O comandante*
Cara a cara com Moro, Lula tem de explicar a
avalanche de
revelações que se completam
Eliane Cantanhêde
O personagem central desta semana (aliás, de toda a
crise) é o ex-presidente Lula, que vai ficar cara a cara com o juiz Sérgio Moro
na quarta-feira, em Curitiba, enquanto ecoam as revelações demolidoras de
Emílio e Marcelo Odebrecht, de Léo Pinheiro e de Renato Duque, o homem do PT na
Petrobrás. As histórias que eles contaram em juízo têm sujeito, verbo,
predicado, lógica e conexão com o famoso PowerPoint do procurador Deltan
Dallagnol. Lula tem como negá-las com a mesma força?
Depois de tudo que os Odebrecht relataram sobre a conta
pessoal que Antonio Palocci gerenciava para Lula na empreiteira (que não era
banco...), de todos os detalhes de Léo Pinheiro sobre a participação direta do
ex-presidente nos esquemas e das declarações de Duque de que ele era o chefe, o
grande chefe, o “nine” que sabia de tudo e comandava tudo, a situação de Lula é
delicadíssima.
Seus seguidores se recusam não apenas a acreditar, mas
até a ouvir. Logo, seus 30% nas pesquisas, decisivos num primeiro turno, podem
não cair um único ponto. Mas o resto da sociedade não é cega, surda e muda às
revelações. Logo, seus 45% de rejeição, fatais num segundo turno, podem aumentar.
E a questão principal é jurídica, porque a força-tarefa tem dúvida zero sobre o
papel de Lula no maior esquema de corrupção do planeta.
A nossa Petrobrás foi fatiada: Nestor Cerveró roubava
para o PMDB, Paulo Roberto Costa, para o PP, e Duque, para o PT. Incluindo o
detalhe de Paulo Bernardo se referir a Lula com o gesto de cofiar a barba,
Duque conta que a propina original de um negócio bilionário seria de 1%,
dividido meio a meio entre o PT e “a casa” (diretores e gerentes corruptos),
mas o tesoureiro do partido, João Vaccari Neto, foi bater o martelo com Palocci
e ele não topou. Ficou assim: 2/3 para o PT, 1/3 para “a casa”. E, quando a
Lava Jato estourou, Lula deu uma ordem a Duque: se tivesse provas, era para não
ter.
Lula se compara a “uma jararaca”, mas é um encantador de
serpentes, com inteligência privilegiada, sacadas rápidas, respostas cortantes,
um carisma que dez entre dez políticos invejam. Esse instrumental será de
enorme valia na quarta-feira, quando, do outro lado, estará Sérgio Moro, um
juiz bem mais jovem, sem traquejo de palanques e embates políticos.
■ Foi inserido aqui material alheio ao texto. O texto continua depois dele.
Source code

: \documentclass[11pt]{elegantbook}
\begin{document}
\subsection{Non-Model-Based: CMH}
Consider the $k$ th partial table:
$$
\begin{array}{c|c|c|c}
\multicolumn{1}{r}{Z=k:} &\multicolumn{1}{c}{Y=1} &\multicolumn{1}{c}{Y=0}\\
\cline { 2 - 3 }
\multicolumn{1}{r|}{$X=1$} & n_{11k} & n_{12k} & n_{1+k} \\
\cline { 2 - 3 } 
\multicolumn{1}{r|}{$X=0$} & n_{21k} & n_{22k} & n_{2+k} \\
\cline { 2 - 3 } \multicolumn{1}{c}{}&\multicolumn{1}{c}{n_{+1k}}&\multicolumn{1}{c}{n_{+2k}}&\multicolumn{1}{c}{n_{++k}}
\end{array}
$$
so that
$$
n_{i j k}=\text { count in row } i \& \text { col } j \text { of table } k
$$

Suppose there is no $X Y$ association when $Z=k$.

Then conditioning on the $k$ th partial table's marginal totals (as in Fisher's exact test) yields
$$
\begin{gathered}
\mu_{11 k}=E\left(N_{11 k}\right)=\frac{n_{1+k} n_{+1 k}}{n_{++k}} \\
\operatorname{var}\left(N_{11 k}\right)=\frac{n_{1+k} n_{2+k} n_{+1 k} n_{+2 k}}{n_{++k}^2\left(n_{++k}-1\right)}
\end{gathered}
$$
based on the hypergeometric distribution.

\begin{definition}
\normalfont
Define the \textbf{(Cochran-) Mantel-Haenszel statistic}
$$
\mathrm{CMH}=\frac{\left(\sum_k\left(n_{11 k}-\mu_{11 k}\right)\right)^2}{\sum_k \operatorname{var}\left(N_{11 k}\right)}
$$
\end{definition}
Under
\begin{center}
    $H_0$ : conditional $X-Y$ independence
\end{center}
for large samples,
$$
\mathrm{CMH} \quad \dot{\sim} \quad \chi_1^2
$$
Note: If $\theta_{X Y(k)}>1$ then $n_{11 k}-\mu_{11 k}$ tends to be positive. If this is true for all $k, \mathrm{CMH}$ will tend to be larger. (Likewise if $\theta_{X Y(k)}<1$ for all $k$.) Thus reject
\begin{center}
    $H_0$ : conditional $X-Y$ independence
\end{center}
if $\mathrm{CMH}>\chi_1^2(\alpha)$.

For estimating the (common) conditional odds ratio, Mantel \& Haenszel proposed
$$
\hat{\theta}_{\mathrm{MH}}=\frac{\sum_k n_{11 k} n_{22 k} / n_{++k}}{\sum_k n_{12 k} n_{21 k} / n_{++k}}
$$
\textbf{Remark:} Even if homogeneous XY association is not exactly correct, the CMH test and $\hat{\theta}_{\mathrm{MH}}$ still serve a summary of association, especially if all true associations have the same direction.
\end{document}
Algo,
porém, pode reequilibrar o jogo: “contra fatos não há argumentos”.
Moro se baseará só em delações ou terá mensagens,
agendas, contas? E se limitará ao triplex de Guarujá, ou fará cruzamentos dos
depoimentos que colocam Lula como presidente simultaneamente do País e dos
esquemas? Por mais que Lula siga os advogados e a própria intuição para não
responder a nada que fuja ao triplex, não estará ali só como réu, mas como o
político mais popular da história recente e líder das pesquisas para 2018.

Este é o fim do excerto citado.